* **Task directions**:
Transcribe the listing exactly, so that nothing but the pictures is missing.

* **Material shown**:
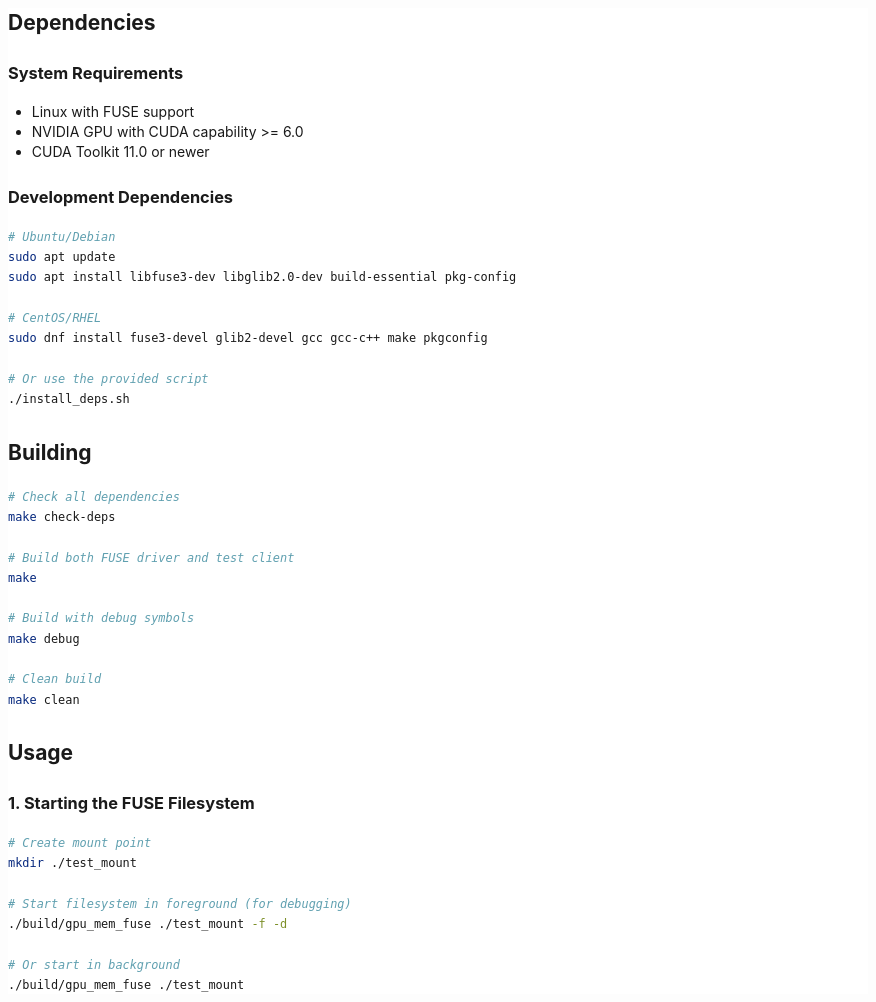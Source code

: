 ## Dependencies

### System Requirements
- Linux with FUSE support
- NVIDIA GPU with CUDA capability >= 6.0
- CUDA Toolkit 11.0 or newer

### Development Dependencies
```bash
# Ubuntu/Debian
sudo apt update
sudo apt install libfuse3-dev libglib2.0-dev build-essential pkg-config

# CentOS/RHEL
sudo dnf install fuse3-devel glib2-devel gcc gcc-c++ make pkgconfig

# Or use the provided script
./install_deps.sh
```

## Building

```bash
# Check all dependencies
make check-deps

# Build both FUSE driver and test client
make

# Build with debug symbols
make debug

# Clean build
make clean
```

## Usage

### 1. Starting the FUSE Filesystem

```bash
# Create mount point
mkdir ./test_mount

# Start filesystem in foreground (for debugging)
./build/gpu_mem_fuse ./test_mount -f -d

# Or start in background
./build/gpu_mem_fuse ./test_mount
```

* **Written solution**:
Source code

: ## Dependencies

### System Requirements
- Linux with FUSE support
- NVIDIA GPU with CUDA capability >= 6.0
- CUDA Toolkit 11.0 or newer

### Development Dependencies
```bash
# Ubuntu/Debian
sudo apt update
sudo apt install libfuse3-dev libglib2.0-dev build-essential pkg-config

# CentOS/RHEL
sudo dnf install fuse3-devel glib2-devel gcc gcc-c++ make pkgconfig

# Or use the provided script
./install_deps.sh
```

## Building

```bash
# Check all dependencies
make check-deps

# Build both FUSE driver and test client
make

# Build with debug symbols
make debug

# Clean build
make clean
```

## Usage

### 1. Starting the FUSE Filesystem

```bash
# Create mount point
mkdir ./test_mount

# Start filesystem in foreground (for debugging)
./build/gpu_mem_fuse ./test_mount -f -d

# Or start in background
./build/gpu_mem_fuse ./test_mount
```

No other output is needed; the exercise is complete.